A 24-piece vegetarian maki sushi platter for $11 sounds too good to be true. And it is. The platter lacks the variety you find on standard vegetable sushi platters. You're given three maki rolls, each cut into eight pieces.

You'd do better ordering three vegetable maki rolls of your choice than having the choice be made for you. The platter had an avocado, cucumber asparagus and radish roll; avocado and cucumber roll; and oshinko roll. Order those three rolls a la cart for only $10.

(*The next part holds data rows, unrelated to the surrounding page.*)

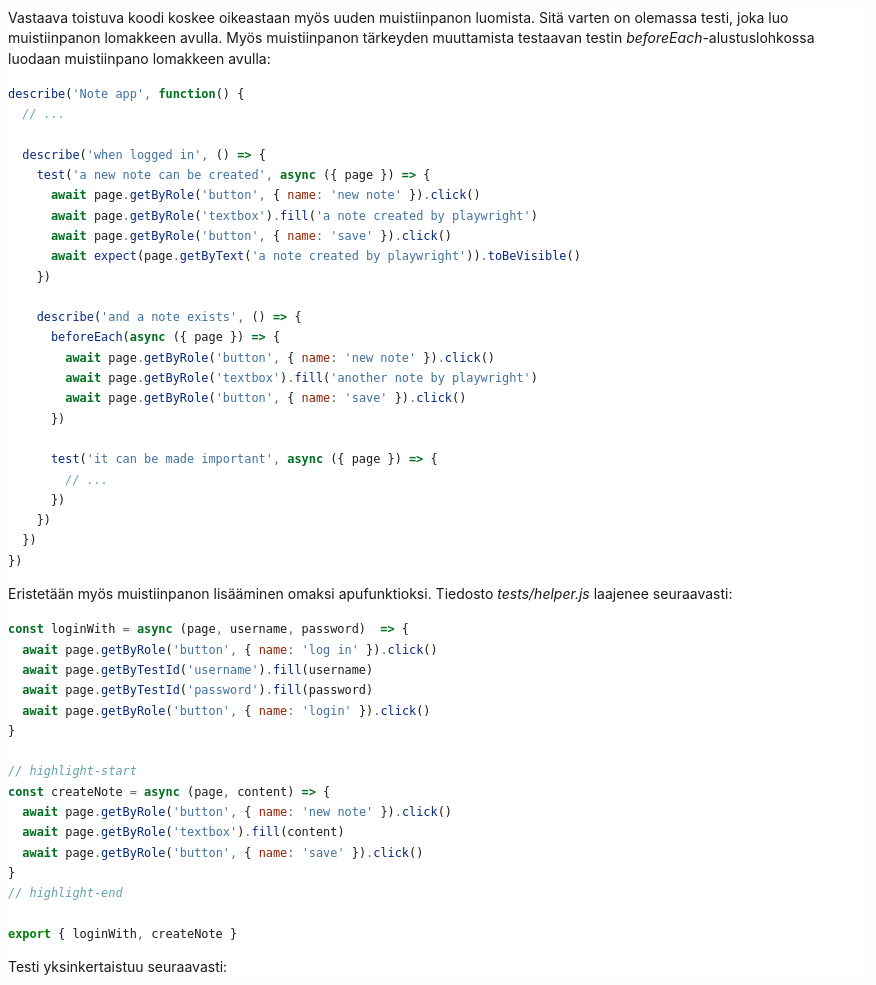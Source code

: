 Vastaava toistuva koodi koskee oikeastaan myös uuden muistiinpanon luomista. Sitä varten on olemassa testi, joka luo muistiinpanon lomakkeen avulla. Myös muistiinpanon tärkeyden muuttamista testaavan testin <i>beforeEach</i>-alustuslohkossa luodaan muistiinpano lomakkeen avulla: 

```js
describe('Note app', function() {
  // ...

  describe('when logged in', () => {
    test('a new note can be created', async ({ page }) => {
      await page.getByRole('button', { name: 'new note' }).click()
      await page.getByRole('textbox').fill('a note created by playwright')
      await page.getByRole('button', { name: 'save' }).click()
      await expect(page.getByText('a note created by playwright')).toBeVisible()
    })
  
    describe('and a note exists', () => {
      beforeEach(async ({ page }) => {
        await page.getByRole('button', { name: 'new note' }).click()
        await page.getByRole('textbox').fill('another note by playwright')
        await page.getByRole('button', { name: 'save' }).click()
      })
  
      test('it can be made important', async ({ page }) => {
        // ...
      })
    })
  })
})
```

Eristetään myös muistiinpanon lisääminen omaksi apufunktioksi. Tiedosto _tests/helper.js_ laajenee seuraavasti:

```js
const loginWith = async (page, username, password)  => {
  await page.getByRole('button', { name: 'log in' }).click()
  await page.getByTestId('username').fill(username)
  await page.getByTestId('password').fill(password)
  await page.getByRole('button', { name: 'login' }).click()
}

// highlight-start
const createNote = async (page, content) => {
  await page.getByRole('button', { name: 'new note' }).click()
  await page.getByRole('textbox').fill(content)
  await page.getByRole('button', { name: 'save' }).click()
}
// highlight-end

export { loginWith, createNote }
```

Testi yksinkertaistuu seuraavasti:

Until now, I thought there was no way to make bad vegetable sushi, but Le Shio managed to do it. The maki rolls were loosely rolled, misshapen, and the rice on the outside of the nori was falling off.
Trying to up the fancy factor, Le Shio puts mixed greens in the Japanese carrot and ginger dressed salad. I prefer the crunch of classic iceberg in this situation with such a weighty dressing.
I have no idea what flavor the blue-green colored wrappers on the Chinese steamed vegetable dumplings is supposed to be. My guess is that these are not made in house (why would anyone make blue-green dumplings?), but are frozen. The chewy, hard edges also point to the dumplings being frozen.

Service at Le Shio with multiple servers tending to our table was atrocious. The worst of it was when one server actually swooped in and tried to wrestle the chopsticks out of my hand (no exaggeration) as I was packing up a to-go box, saying that they'd pack up the leftovers. No, it's too late. You lost your chance while you were tending some other table. Also, do not touch me.

Not impressed with my first visit, I waited about a month and stopped in for takeout to avoid a wrestling match, and to be able to see my food in the daylight. I was tempted to make my own wok creation, but those never come out as well as imagined, so decided to get pad Thai as a litmus test. It's not on the menu, but you can order pad Thai with tofu. Besides the standard mung bean sprouts, you'll also get a bevy of vegetables : carrots, broccoli, celery, mushrooms, baby corn, snap peas, and zucchini.

Le Shio's pad is one of the blandest I've had. If you like pad Thai funked up with fish sauce, you will not find it here. If you like pad Thai sweet and tangy, you won't find it here, either. It's noodle-y and Asian-esque, and that's about it. Now, there's nothing unpleasant about Le Shio's pad Thai — noodles, vegetables and tofu are cooked well — it's just bland.
The Balinese mango salad is advertised as coming with spicy chili dressing, but the dressing was only sweet.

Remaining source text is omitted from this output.